▶ Exercise instructions
Below is a listing; restate from it, character for character, the lines beginning at the line holding "One of mine" and ending at the line holding "the purpose than", both included.

▶ Dataset entries
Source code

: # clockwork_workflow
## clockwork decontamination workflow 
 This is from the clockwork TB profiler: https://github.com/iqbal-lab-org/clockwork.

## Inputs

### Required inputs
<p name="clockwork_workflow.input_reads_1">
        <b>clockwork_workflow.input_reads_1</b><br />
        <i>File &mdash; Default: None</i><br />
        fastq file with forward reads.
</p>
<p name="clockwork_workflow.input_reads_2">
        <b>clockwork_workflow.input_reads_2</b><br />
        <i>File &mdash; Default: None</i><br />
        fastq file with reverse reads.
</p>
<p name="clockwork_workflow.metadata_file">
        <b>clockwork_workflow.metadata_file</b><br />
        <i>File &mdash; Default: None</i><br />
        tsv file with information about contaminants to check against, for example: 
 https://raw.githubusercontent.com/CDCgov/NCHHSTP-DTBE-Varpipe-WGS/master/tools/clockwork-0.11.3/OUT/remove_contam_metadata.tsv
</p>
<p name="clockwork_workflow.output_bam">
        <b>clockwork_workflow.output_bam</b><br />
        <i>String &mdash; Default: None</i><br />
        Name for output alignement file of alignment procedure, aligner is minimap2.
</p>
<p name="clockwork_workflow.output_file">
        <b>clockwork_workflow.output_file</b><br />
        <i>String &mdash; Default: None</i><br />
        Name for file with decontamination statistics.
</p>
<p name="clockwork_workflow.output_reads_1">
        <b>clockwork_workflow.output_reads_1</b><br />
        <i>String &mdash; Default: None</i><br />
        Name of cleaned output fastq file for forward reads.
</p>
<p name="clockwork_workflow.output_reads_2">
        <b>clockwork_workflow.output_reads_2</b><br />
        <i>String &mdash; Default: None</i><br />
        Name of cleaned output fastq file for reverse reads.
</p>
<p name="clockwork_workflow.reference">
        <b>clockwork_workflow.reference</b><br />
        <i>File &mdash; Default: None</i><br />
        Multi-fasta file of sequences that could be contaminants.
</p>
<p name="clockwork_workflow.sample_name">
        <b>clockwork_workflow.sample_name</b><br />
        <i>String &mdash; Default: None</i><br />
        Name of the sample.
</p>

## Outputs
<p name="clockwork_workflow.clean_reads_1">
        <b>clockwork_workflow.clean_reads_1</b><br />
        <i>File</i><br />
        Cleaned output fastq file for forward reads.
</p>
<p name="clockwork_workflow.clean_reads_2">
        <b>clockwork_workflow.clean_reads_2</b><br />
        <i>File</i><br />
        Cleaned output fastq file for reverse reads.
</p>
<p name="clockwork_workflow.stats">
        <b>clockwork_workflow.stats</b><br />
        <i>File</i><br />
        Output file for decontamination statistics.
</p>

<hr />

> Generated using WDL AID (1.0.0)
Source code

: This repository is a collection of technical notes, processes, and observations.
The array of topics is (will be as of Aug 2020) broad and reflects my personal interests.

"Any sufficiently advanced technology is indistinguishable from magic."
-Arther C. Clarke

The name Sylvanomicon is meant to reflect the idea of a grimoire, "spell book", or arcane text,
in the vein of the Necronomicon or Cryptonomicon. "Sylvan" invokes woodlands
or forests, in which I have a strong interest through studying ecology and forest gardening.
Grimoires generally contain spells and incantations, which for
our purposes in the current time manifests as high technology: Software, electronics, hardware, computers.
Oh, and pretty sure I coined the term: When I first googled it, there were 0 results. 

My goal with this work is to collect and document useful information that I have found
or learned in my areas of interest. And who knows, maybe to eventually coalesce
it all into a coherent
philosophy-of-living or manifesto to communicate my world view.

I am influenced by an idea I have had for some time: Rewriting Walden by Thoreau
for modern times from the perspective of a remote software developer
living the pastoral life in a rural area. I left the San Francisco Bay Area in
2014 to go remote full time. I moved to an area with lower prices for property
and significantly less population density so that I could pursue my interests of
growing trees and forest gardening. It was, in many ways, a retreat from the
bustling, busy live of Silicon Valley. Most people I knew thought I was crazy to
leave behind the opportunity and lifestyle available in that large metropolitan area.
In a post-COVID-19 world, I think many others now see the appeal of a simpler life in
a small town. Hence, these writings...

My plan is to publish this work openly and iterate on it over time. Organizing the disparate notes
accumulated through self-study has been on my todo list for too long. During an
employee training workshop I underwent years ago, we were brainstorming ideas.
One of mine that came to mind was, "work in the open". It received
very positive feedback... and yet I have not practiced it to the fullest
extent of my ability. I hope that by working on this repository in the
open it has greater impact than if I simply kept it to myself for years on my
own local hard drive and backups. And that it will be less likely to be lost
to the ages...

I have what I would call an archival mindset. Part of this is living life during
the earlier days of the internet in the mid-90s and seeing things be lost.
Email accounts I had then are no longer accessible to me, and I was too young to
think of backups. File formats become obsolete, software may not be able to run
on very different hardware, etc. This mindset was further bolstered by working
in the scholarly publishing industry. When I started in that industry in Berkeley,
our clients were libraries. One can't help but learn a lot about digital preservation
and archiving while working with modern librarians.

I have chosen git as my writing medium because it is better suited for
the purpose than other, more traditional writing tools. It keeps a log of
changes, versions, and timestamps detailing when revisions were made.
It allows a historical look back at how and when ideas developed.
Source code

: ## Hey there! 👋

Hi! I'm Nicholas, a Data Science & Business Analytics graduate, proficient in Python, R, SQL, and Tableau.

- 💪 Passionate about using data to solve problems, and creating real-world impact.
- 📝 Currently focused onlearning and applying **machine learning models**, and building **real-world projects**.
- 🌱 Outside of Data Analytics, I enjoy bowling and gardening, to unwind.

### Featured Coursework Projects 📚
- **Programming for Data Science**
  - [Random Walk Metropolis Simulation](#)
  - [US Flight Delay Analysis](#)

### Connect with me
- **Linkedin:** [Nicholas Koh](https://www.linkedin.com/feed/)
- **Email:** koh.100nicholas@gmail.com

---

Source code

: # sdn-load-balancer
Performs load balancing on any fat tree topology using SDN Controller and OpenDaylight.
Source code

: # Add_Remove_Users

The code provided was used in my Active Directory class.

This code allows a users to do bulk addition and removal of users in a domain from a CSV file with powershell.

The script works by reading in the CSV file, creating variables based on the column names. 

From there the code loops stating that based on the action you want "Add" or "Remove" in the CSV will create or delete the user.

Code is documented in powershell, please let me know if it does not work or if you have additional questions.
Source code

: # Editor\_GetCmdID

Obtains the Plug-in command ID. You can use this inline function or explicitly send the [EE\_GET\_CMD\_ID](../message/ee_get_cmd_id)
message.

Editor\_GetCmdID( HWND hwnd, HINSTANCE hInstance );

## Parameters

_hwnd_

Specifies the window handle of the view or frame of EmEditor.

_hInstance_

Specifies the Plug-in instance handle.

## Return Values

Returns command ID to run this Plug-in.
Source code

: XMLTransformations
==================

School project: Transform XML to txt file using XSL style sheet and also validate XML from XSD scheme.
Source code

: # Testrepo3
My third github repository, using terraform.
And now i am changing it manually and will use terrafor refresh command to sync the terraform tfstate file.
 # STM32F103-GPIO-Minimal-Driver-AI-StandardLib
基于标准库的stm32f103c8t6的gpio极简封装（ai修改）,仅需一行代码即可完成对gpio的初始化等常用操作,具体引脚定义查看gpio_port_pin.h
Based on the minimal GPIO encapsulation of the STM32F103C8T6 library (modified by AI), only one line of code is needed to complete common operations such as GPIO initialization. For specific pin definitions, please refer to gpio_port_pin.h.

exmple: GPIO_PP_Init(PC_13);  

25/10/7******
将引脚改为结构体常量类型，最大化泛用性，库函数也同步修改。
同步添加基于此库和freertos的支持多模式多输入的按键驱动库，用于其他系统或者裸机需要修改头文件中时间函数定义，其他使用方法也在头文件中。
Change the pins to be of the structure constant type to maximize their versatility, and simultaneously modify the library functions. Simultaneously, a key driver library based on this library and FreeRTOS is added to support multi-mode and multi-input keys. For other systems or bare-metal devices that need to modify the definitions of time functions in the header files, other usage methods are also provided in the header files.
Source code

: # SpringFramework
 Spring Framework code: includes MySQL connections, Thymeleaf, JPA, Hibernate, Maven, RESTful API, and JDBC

▶ Expected answer
One of mine that came to mind was, "work in the open". It received
very positive feedback... and yet I have not practiced it to the fullest
extent of my ability. I hope that by working on this repository in the
open it has greater impact than if I simply kept it to myself for years on my
own local hard drive and backups. And that it will be less likely to be lost
to the ages...

I have what I would call an archival mindset. Part of this is living life during
the earlier days of the internet in the mid-90s and seeing things be lost.
Email accounts I had then are no longer accessible to me, and I was too young to
think of backups. File formats become obsolete, software may not be able to run
on very different hardware, etc. This mindset was further bolstered by working
in the scholarly publishing industry. When I started in that industry in Berkeley,
our clients were libraries. One can't help but learn a lot about digital preservation
and archiving while working with modern librarians.

I have chosen git as my writing medium because it is better suited for
the purpose than other, more traditional writing tools. It keeps a log of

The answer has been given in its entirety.